Some of the latest thinking around the mind comes from George Lakoff and challenges the very presuppositions of western philosophy.

 

Cognitive Science was built on an aprori philosophy that had a view of the “mind” as the disembodied manipulation of meaningless formal symbols. These assumptions place substantive constraints on what a “mind” can be and if you accepted this position then all results inconsistent with it could only be seen as nonsense.

 

The mind, as far as Lakoff is concerned, is very much embodied.

 

“We are neural beings,” he says, “Our brains take in input from the rest of our bodies. What our bodies are like and how they function in the world thus structures the very concepts we can use to think. We cannot think just anything – only what our embodied brains permit.”

 

Lakoff regards metaphor as a neural mechanism that allows us to adapt the neurology of sensory-motor system to create forms of abstract reasoning. His conclusions are that the mind is inherently embodied; thought is mostly unconscious; abstract concepts are largely metaphorical.

 

So our ability to engage in abstract reasoning appears to be limited by our body in terms of our sensory motor system - what we are able to sense and how we move is the foundation for our thinking.

 

Richard Bandler has commented, ‘The only way you can break your beliefs is by opening up your senses. By detecting more. Things that are outside of what you believe. You have to tramp around the outside of your own map or model of the world.

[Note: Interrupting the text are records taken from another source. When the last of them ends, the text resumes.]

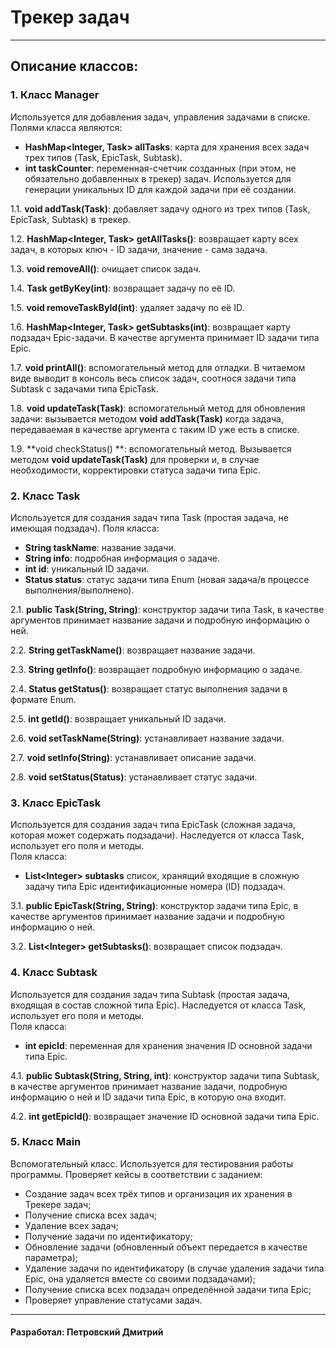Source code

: # Трекер задач


---
## Описание классов:
### 1. Класс Manager

Используется для добавления задач, управления задачами в списке. Полями класса являются:
* **HashMap<Integer, Task> allTasks**: карта для хранения всех задач трех типов (Task, EpicTask, Subtask).
* **int taskCounter**: переменная-счетчик созданных (при этом, не обязательно добавленных в трекер) задач.
  Используется для генерации уникальных ID для каждой задачи при её создании.

1.1.  **void addTask(Task)**: добавляет задачу одного из трех типов (Task, EpicTask, Subtask) в трекер.

1.2. **HashMap<Integer, Task> getAllTasks()**: возвращает карту всех задач, в которых ключ - ID задачи,
значение - сама задача.

1.3. **void removeAll()**: очищает список задач.

1.4. **Task getByKey(int)**: возвращает задачу по её ID.

1.5. **void removeTaskById(int)**: удаляет задачу по её ID.

1.6. **HashMap<Integer, Task> getSubtasks(int)**: возвращает карту подзадач Epic-задачи.
В качестве аргумента принимает ID задачи типа Epic.

1.7. **void printAll()**: вспомогательный метод для отладки. В читаемом виде выводит в консоль
весь список задач, соотнося задачи типа Subtask с задачами типа EpicTask.

1.8. **void updateTask(Task)**: вспомогательный метод для обновления задачи: вызывается методом
**void addTask(Task)** когда задача, передаваемая в качестве аргумента с таким ID уже есть в списке.

1.9. **void checkStatus() **: вспомогательный метод. Вызывается методом **void updateTask(Task)** для
проверки и, в случае необходимости, корректировки статуса задачи типа Epic.

### 2. Класс Task


Используется для создания задач типа Task (простая задача, не имеющая подзадач).
Поля класса:
* **String taskName**: название задачи.
* **String info**: подробная информация о задаче.
* **int id**: уникальный ID задачи.
* **Status status**: статус задачи типа Enum (новая задача/в процессе выполнения/выполнено).

2.1. **public Task(String, String)**: конструктор задачи типа Task, в качестве аргументов принимает
название задачи и подробную информацию о ней.

2.2. **String getTaskName()**: возвращает название задачи.

2.3. **String getInfo()**: возвращает подробную информацию о задаче.

2.4. **Status getStatus()**: возвращает статус выполнения задачи в формате Enum.

2.5. **int getId()**: возвращает уникальный ID задачи.

2.6. **void setTaskName(String)**: устанавливает название задачи.

2.7. **void setInfo(String)**: устанавливает описание задачи.

2.8. **void setStatus(Status)**: устанавливает статус задачи.

### 3. Класс EpicTask


Используется для создания задач типа EpicTask (сложная задача, которая может содержать подзадачи).
Наследуется от класса Task, использует его поля и методы.  
Поля класса:
* **List\<Integer> subtasks** список, хранящий входящие в сложную задачу типа Epic идентификационные
  номера (ID) подзадач.

3.1. **public EpicTask(String, String)**: конструктор задачи типа Epic, в качестве аргументов
принимает название задачи и подробную информацию о ней.

3.2. **List\<Integer> getSubtasks()**: возвращает список подзадач.

### 4. Класс Subtask


Используется для создания задач типа Subtask (простая задача, входящая в состав сложной типа Epic).
Наследуется от класса Task, использует его поля и методы.  
Поля класса:
* **int epicId**: переменная для хранения значения ID основной задачи типа Epic.

4.1. **public Subtask(String, String, int)**: конструктор задачи типа Subtask,
в качестве аргументов принимает название задачи, подробную информацию о ней и ID задачи типа Epic,
в которую она входит.

4.2. **int getEpicId()**: возвращает значениe ID основной задачи типа Epic.

### 5. Класс Main


Вспомогательный класс. Используется для тестирования работы программы. Проверяет
кейсы в соответствии с заданием:
* Создание задач всех трёх типов и организация их хранения в Трекере задач;
* Получение списка всех задач;
* Удаление всех задач;
* Получение задачи по идентификатору;
* Обновление задачи (обновленный объект передается в качестве параметра);
* Удаление задачи по идентификатору (в случае удаления задачи типа Epic,
  она удаляется вместе со своими подзадачами);
* Получение списка всех подзадач определённой задачи типа Epic;
* Проверяет управление статусами задач.

---
#### Разработал: Петровский Дмитрий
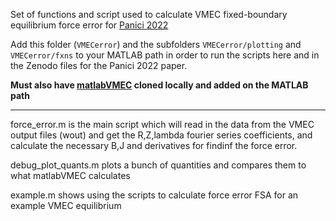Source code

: Set of functions and script used to calculate VMEC fixed-boundary equilibrium force error for [Panici 2022](https://arxiv.org/abs/2203.17173)

Add this folder (`VMECerror`) and the subfolders `VMECerror/plotting` and `VMECerror/fxns` to your MATLAB path in order to run the scripts here and in the Zenodo files for the Panici 2022 paper.

**Must also have [matlabVMEC](https://github.com/lazersos/matlabVMEC) cloned locally and added on the MATLAB path**

-------------------------------------------------------------------------
force_error.m is the main script which will read in the data from the VMEC
output files (wout) and get the R,Z,lambda fourier series coefficients,
and calculate the necessary B,J and derivatives for findinf the force
error.


debug_plot_quants.m plots a bunch of quantities and compares them to what 
matlabVMEC calculates

example.m shows using the scripts to calculate force error FSA for an example
VMEC equilibrium
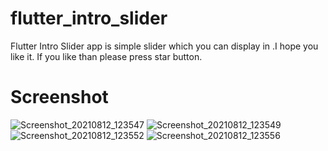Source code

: # flutter_intro_slider

Flutter Intro Slider app is simple slider which you can display in .I hope you like it. If you like than please press star button. 

# Screenshot
![Screenshot_20210812_123547](https://user-images.githubusercontent.com/17822076/129153499-ba1eb90f-3a7f-4576-bcf7-08540ced1828.jpg)
![Screenshot_20210812_123549](https://user-images.githubusercontent.com/17822076/129153516-7e02ca70-ffef-4757-a144-cd5ea172a8a4.jpg)
![Screenshot_20210812_123552](https://user-images.githubusercontent.com/17822076/129153527-caef0a31-2f4d-41b9-a748-104786ad7c2a.jpg)
![Screenshot_20210812_123556](https://user-images.githubusercontent.com/17822076/129153534-5cef9b3f-831d-47c7-9a4e-94d6abafd86b.jpg)

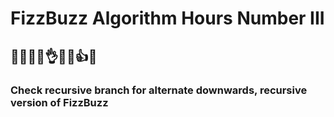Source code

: # FizzBuzz Algorithm Hours Number III
## 🤠😎🙈🐶👌🤷‍♂️👍🙌

### Check recursive branch for alternate downwards, recursive version of FizzBuzz
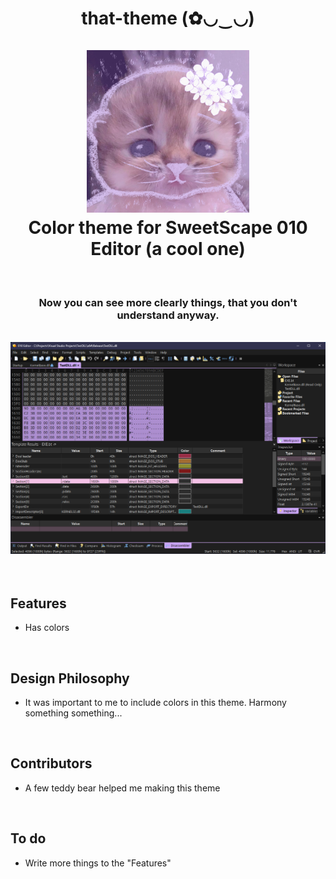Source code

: <h1 align="center"> that-theme (✿◡‿◡)
  <br/>
  <br/>
    <a href="https://github.com/nullEnt/that-theme/"><img src="https://github.com/nullEnt/that-theme/blob/main/res/catpicturebutieditedit.jpg" alt="that-cat" width="260"></a>
  <br/>
  Color theme for SweetScape 010 Editor (a cool one)
</h1>
<br/>
<h3 align="center">Now you can see more clearly things, that you don't understand anyway.</h3>
<br/>
<div align="center"><a href="https://github.com/nullEnt/that-theme/"><img src="https://github.com/nullEnt/that-theme/blob/main/res/theme.png" alt="that-theme" width="900"></a></div>
<br/>
<br/>

## Features
- Has colors
<br/>

## Design Philosophy
- It was important to me to include colors in this theme. Harmony something something...
<br/>

## Contributors
- A few teddy bear helped me making this theme
<br/>

## To do
- Write more things to the "Features"
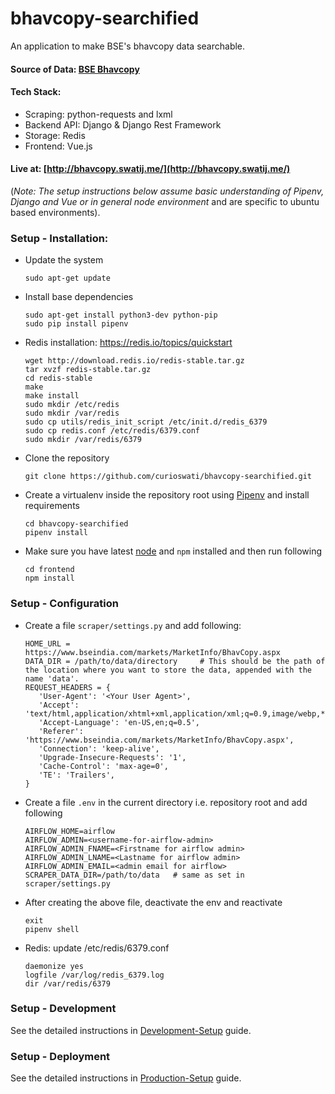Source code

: # bhavcopy-searchified
An application to make BSE's bhavcopy data searchable.

#### Source of Data: [BSE Bhavcopy](https://www.bseindia.com/markets/MarketInfo/BhavCopy.aspx)

#### Tech Stack:   

   - Scraping: python-requests and lxml  
   - Backend API: Django & Django Rest Framework  
   - Storage: Redis  
   - Frontend: Vue.js  
   
#### Live at: [http://bhavcopy.swatij.me/](http://bhavcopy.swatij.me/)

(_Note: The setup instructions below assume basic understanding of Pipenv, Django and Vue or in general node environment_ and are specific to ubuntu based environments).
### Setup - Installation:

* Update the system     

      sudo apt-get update
      
* Install base dependencies

      sudo apt-get install python3-dev python-pip
      sudo pip install pipenv
      
* Redis installation: https://redis.io/topics/quickstart

      wget http://download.redis.io/redis-stable.tar.gz
      tar xvzf redis-stable.tar.gz
      cd redis-stable
      make
      make install
      sudo mkdir /etc/redis
      sudo mkdir /var/redis
      sudo cp utils/redis_init_script /etc/init.d/redis_6379
      sudo cp redis.conf /etc/redis/6379.conf
      sudo mkdir /var/redis/6379

* Clone the repository    

      git clone https://github.com/curioswati/bhavcopy-searchified.git

* Create a virtualenv inside the repository root using [Pipenv](https://pipenv.pypa.io/en/latest/) and install requirements   

      cd bhavcopy-searchified
      pipenv install

* Make sure you have latest [node](https://node.dev/node-binary) and `npm` installed and then run following    

      cd frontend
      npm install

### Setup - Configuration

* Create a file `scraper/settings.py` and add following:

      HOME_URL = https://www.bseindia.com/markets/MarketInfo/BhavCopy.aspx
      DATA_DIR = /path/to/data/directory     # This should be the path of the location where you want to store the data, appended with the name 'data'.
      REQUEST_HEADERS = {
         'User-Agent': '<Your User Agent>',
         'Accept': 'text/html,application/xhtml+xml,application/xml;q=0.9,image/webp,*/*;q=0.8',
         'Accept-Language': 'en-US,en;q=0.5',
         'Referer': 'https://www.bseindia.com/markets/MarketInfo/BhavCopy.aspx',
         'Connection': 'keep-alive',
         'Upgrade-Insecure-Requests': '1',
         'Cache-Control': 'max-age=0',
         'TE': 'Trailers',
      }

* Create a file `.env` in the current directory i.e. repository root and add following

      AIRFLOW_HOME=airflow
      AIRFLOW_ADMIN=<username-for-airflow-admin>
      AIRFLOW_ADMIN_FNAME=<Firstname for airflow admin>
      AIRFLOW_ADMIN_LNAME=<Lastname for airflow admin>
      AIRFLOW_ADMIN_EMAIL=<admin email for airflow>
      SCRAPER_DATA_DIR=/path/to/data   # same as set in scraper/settings.py

* After creating the above file, deactivate the env and reactivate

      exit
      pipenv shell

* Redis: update /etc/redis/6379.conf

      daemonize yes
      logfile /var/log/redis_6379.log
      dir /var/redis/6379

### Setup - Development

See the detailed instructions in [Development-Setup](https://github.com/curioswati/bhavcopy-searchified/wiki/Development-Setup) guide.


### Setup - Deployment

See the detailed instructions in [Production-Setup](https://github.com/curioswati/bhavcopy-searchified/wiki/Production-Setup) guide.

Otherwise you have to live inside it and defend it ideologically.’

 

Since the ‘Map is not the territory’ the idea in learning and applying NLP is to become less reliant on the ‘right’ map and make better choices of maps - become ‘Map agnostic.’ Use the maps, but know what you are doing.

 

The model called NLP provides us with a level of description that allows us to not only recreate exceptional results from any field of human endeavour, but to use the principles behind these results to create much more.

 

Excellence is not enough.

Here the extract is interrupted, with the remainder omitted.